● **PROBLEM REQUIREMENTS**: Only lines holding "pmatrix" are wanted; copy each of them from the records below.

[Collected data]
Segment Open
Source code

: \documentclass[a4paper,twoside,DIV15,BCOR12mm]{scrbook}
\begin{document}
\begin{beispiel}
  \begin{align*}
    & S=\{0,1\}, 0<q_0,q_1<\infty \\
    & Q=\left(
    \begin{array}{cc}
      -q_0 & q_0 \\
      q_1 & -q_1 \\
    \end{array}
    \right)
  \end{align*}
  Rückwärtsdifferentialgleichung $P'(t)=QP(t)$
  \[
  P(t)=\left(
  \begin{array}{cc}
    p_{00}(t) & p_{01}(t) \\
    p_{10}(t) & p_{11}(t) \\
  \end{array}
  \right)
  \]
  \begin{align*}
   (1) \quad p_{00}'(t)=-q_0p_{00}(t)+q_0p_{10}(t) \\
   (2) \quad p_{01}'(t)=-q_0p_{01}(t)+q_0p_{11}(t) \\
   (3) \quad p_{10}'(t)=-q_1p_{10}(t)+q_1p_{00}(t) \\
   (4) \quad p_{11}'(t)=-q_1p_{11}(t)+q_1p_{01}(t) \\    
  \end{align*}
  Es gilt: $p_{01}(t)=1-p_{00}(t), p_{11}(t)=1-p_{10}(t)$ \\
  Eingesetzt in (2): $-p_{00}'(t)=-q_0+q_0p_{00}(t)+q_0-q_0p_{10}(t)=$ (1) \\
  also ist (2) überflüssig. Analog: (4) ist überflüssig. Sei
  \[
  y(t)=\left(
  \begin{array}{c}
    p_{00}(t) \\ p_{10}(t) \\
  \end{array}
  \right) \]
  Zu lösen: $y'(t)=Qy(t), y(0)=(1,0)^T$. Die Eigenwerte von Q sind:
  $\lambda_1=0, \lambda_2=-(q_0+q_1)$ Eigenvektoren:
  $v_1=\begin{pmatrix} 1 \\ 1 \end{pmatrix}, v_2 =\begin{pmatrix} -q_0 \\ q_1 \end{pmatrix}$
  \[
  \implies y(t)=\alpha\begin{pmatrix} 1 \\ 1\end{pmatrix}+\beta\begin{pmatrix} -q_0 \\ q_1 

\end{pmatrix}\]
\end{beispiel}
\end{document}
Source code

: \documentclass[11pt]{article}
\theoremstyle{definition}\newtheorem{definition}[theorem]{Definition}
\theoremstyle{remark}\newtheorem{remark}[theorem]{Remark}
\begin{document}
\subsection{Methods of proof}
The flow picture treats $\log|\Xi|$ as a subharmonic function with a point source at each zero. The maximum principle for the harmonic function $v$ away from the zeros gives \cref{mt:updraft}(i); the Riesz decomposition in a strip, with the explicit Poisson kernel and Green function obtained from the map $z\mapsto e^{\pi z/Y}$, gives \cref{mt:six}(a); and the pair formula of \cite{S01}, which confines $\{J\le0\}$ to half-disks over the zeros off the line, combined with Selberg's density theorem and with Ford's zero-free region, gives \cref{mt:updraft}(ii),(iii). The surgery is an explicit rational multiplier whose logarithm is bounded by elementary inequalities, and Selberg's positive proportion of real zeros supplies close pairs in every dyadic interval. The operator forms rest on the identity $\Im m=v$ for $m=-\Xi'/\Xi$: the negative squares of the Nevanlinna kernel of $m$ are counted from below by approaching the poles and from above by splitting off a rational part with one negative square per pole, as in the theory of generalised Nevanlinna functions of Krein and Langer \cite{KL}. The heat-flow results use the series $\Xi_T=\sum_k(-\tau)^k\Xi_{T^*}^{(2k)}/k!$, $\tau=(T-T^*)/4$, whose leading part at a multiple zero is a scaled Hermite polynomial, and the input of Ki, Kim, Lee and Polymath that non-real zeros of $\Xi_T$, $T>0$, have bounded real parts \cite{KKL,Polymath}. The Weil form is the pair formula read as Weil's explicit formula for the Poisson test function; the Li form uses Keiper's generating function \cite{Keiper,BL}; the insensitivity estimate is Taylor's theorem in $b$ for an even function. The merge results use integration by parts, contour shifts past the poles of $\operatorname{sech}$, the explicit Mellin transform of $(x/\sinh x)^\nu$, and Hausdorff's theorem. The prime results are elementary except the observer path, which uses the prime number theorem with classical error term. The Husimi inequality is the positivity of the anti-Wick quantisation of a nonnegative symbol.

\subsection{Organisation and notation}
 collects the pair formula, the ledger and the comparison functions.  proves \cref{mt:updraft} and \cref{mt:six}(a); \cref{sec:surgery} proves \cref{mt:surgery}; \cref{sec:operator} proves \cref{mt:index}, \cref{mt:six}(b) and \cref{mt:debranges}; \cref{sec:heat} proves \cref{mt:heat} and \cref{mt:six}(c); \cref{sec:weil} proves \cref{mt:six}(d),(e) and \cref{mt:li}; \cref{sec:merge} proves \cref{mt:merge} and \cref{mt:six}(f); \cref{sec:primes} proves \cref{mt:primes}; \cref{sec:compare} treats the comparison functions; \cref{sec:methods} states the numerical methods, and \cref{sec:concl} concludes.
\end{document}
Segment Closed
● **REPLY**:
  $v_1=\begin{pmatrix} 1 \\ 1 \end{pmatrix}, v_2 =\begin{pmatrix} -q_0 \\ q_1 \end{pmatrix}$
  \implies y(t)=\alpha\begin{pmatrix} 1 \\ 1\end{pmatrix}+\beta\begin{pmatrix} -q_0 \\ q_1 
\end{pmatrix}\]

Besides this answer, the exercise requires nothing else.